Dans l'affaire C-370/11,

ayant pour objet un recours en manquement au titre de l'article 258 TFUE, introduit le 12 juillet 2011,

Commission européenne, représentée par M. W. Mölls, en qualité d'agent, ayant élu domicile à Luxembourg,

partie requérante,

contre

Royaume de Belgique, représenté par M. J.-C. Halleux et Mme M. Jacobs, en qualité d'agents,

partie défenderesse,

LA COUR (sixième chambre),

composée de M. U. Lõhmus (rapporteur), président de chambre, MM. A. Rosas et A. Ó Caoimh, juges,

avocat général: M. P. Cruz Villalón,

greffier: M. A. Calot Escobar,

vu la procédure écrite,

vu la décision prise, l'avocat général entendu, de juger l'affaire sans conclusions,

rend le présent

Arrêt

1 Par sa requête, la Commission européenne demande à la Cour de constater que, en maintenant des règles selon lesquelles les plus-values réalisées lors du rachat d'actions d'organismes de placement collectif qui ne bénéficient pas d'une autorisation accordée conformément à la directive 85/61l/CEE du Conseil, du 20 décembre 1985, portant coordination des dispositions législatives, réglementaires et administratives concernant certains organismes de placement collectif en valeurs mobilières (OPCVM) (JO L 375, p. 3), ne sont pas imposables lorsque ces organismes sont établis en Belgique, tandis que les plus-values réalisées lors du rachat d'actions de tels organismes établis en Norvège ou en Islande sont imposables, le Royaume de Belgique a manqué aux obligations qui lui incombent en vertu des articles 36 et 40 de l'accord sur l'Espace économique européen, du 2 mai 1992 (JO 1994, L 1, p. 3, ci-après l'«accord EEE»).

Le cadre juridique

L'accord EEE

2 Les articles 36 et 40 de l'accord EEE correspondent, respectivement, aux articles 56 TFUE et 63 TFUE.

La réglementation belge

3 Il résulte de l'article 90, 1°, du code des impôts sur les revenus 1992 (Moniteur belge du 30 juillet 1992, ci-après le «CIR 1992») que la plus-value résultant du rachat de parts d'un organisme de placement collectif en valeurs mobilières (ci-après un «OPCVM») n'est en principe pas imposable lorsqu'elle est réalisée par une personne physique résidant en Belgique et agissant dans le cadre d'une gestion normale du patrimoine privé.
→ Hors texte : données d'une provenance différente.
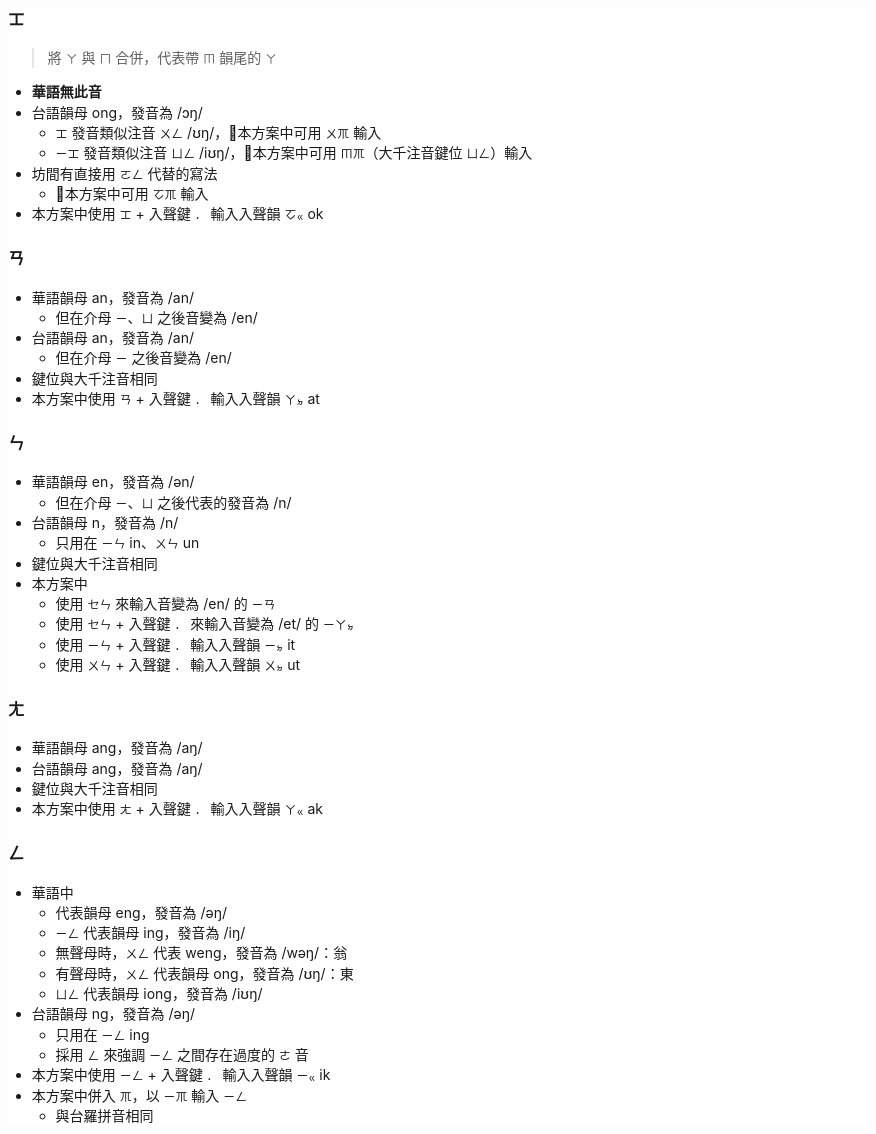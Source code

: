 ### ㆲ
> 將 `ㄚ` 與 `ㄇ` 合併，代表帶 `ㆬ` 韻尾的 `ㄚ`

- **華語無此音**
- 台語韻母 ong，發音為 /ɔŋ/
  - `ㆲ` 發音類似注音 `ㄨㄥ` /ʊŋ/，🔰本方案中可用 `ㄨㆭ` 輸入
  - `ㄧㆲ` 發音類似注音 `ㄩㄥ` /iʊŋ/，🔰本方案中可用 `ㆬㆭ`（大千注音鍵位 `ㄩㄥ`）輸入
- 坊間有直接用 `ㄛㄥ` 代替的寫法
  - 🔰本方案中可用 `ㆦㆭ` 輸入
- 本方案中使用 `ㆲ` + 入聲鍵 `．` 輸入入聲韻 `ㆦㆻ` ok

### ㄢ
- 華語韻母 an，發音為 /an/
  - 但在介母 `ㄧ`、`ㄩ` 之後音變為 /en/
- 台語韻母 an，發音為 /an/
  - 但在介母 `ㄧ` 之後音變為 /en/
- 鍵位與大千注音相同
- 本方案中使用 `ㄢ` + 入聲鍵 `．` 輸入入聲韻 `ㄚㆵ` at

### ㄣ
- 華語韻母 en，發音為 /ən/
  - 但在介母 `ㄧ`、`ㄩ` 之後代表的發音為 /n/
- 台語韻母 n，發音為 /n/
  - 只用在 `ㄧㄣ` in、`ㄨㄣ` un
- 鍵位與大千注音相同
- 本方案中
  - 使用 `ㆤㄣ` 來輸入音變為 /en/ 的 `ㄧㄢ`
  - 使用 `ㆤㄣ` + 入聲鍵 `．` 來輸入音變為 /et/ 的 `ㄧㄚㆵ`
  - 使用 `ㄧㄣ` + 入聲鍵 `．` 輸入入聲韻 `ㄧㆵ` it
  - 使用 `ㄨㄣ` + 入聲鍵 `．` 輸入入聲韻 `ㄨㆵ` ut

### ㄤ
- 華語韻母 ang，發音為 /aŋ/
- 台語韻母 ang，發音為 /aŋ/
- 鍵位與大千注音相同
- 本方案中使用 `ㄤ` + 入聲鍵 `．` 輸入入聲韻 `ㄚㆻ` ak

### ㄥ
- 華語中
  - 代表韻母 eng，發音為 /əŋ/
  - `ㄧㄥ` 代表韻母 ing，發音為 /iŋ/
  - 無聲母時，`ㄨㄥ` 代表 weng，發音為 /wəŋ/：翁
  - 有聲母時，`ㄨㄥ` 代表韻母 ong，發音為 /ʊŋ/：東
  - `ㄩㄥ` 代表韻母 iong，發音為 /iʊŋ/
- 台語韻母 ng，發音為 /əŋ/
  - 只用在 `ㄧㄥ` ing
  - 採用 `ㄥ` 來強調 `ㄧㄥ` 之間存在過度的 `ㄜ` 音
- 本方案中使用 `ㄧㄥ` + 入聲鍵 `．` 輸入入聲韻 `ㄧㆻ` ik
- 本方案中併入 `ㆭ`，以 `ㄧㆭ` 輸入 `ㄧㄥ`
  - 與台羅拼音相同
4 La loi-programme du 27 décembre 2005 (Moniteur belge du 30 décembre 2005, p. 57315) a complété le CIR 1992 par l'ajout d'un article 19 bis, qui a élargi la définition de la notion d'«intérêts» figurant à l'article 19 de ce code. Il en résulte que les plus-values réalisées lors du rachat de parts de certains OPCVM sont imposables.

5 L'article 19 bis, § 1er, premier et sixième alinéas, de ladite loi-programme, tel que modifié par la loi du 21 décembre 2009 portant des dispositions fiscales et diverses (Moniteur belge du 31 décembre 2009, p. 82816), dispose:

«Les intérêts comprennent également la partie du montant qui correspond à la composante d'intérêts, reçue en cas de rachat de parts propres ou en cas de partage total ou partiel de l'avoir social d'un [OPCVM] dont plus de 40 % du patrimoine est investi directement ou indirectement en créances, dans la mesure où cette composante d'intérêts se rapporte à la période durant laquelle le bénéficiaire a été titulaire des parts. [...]

[...]

Par [OPCVM] au sens de cet article, il y a lieu d'entendre les organismes visés à l'article 2, § 1er, 6°, de l'arrêté royal du 27 septembre 2009 [d'exécution de l'article 338 bis, § 2, du code des impôts sur les revenus 1992 (Moniteur belge du 1er octobre 2009, p. 65609, ci-après l'«arrêté royal du 27 septembre 2009»)], ainsi que les organismes de placement collectif établis en dehors du territoire où le traité [CE] est applicable en vertu de son article 299.»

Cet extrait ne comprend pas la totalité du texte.